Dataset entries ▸

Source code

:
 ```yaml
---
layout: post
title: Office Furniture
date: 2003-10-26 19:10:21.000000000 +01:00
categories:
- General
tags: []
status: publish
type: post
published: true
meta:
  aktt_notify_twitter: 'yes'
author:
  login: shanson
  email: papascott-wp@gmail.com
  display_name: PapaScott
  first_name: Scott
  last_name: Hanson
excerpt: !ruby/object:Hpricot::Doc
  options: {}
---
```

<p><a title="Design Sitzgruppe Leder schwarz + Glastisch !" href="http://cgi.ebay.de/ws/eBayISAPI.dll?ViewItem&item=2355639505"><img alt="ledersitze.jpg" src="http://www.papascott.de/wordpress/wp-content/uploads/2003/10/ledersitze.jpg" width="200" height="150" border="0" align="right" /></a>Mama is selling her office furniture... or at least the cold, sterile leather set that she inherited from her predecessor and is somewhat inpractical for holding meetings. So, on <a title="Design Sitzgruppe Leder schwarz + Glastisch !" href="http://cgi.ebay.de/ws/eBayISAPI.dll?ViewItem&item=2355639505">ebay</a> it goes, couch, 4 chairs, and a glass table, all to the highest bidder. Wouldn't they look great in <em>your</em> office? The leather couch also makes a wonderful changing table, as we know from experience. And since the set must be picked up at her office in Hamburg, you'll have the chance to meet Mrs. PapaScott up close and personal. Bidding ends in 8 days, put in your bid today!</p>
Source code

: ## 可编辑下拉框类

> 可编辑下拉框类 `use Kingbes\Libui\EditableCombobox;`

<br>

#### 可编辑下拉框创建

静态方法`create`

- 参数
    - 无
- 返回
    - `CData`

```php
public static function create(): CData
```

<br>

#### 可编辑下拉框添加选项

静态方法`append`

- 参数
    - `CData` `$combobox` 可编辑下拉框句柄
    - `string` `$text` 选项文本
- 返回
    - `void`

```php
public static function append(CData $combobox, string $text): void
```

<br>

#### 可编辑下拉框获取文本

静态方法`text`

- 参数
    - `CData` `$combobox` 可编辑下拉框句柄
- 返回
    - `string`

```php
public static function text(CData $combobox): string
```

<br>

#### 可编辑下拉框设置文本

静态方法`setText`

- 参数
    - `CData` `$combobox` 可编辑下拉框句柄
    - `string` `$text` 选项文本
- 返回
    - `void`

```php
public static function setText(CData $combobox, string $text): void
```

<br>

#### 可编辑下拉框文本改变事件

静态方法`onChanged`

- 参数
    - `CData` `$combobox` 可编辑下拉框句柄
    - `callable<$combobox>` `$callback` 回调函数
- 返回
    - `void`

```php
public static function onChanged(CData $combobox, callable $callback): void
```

YOUR INSTRUCTIONS ▸ Look through the records and gather every line containing "静态方法".

ANSWER TO THIS EXERCISE ▸
静态方法`create`
静态方法`append`
静态方法`text`
静态方法`setText`
静态方法`onChanged`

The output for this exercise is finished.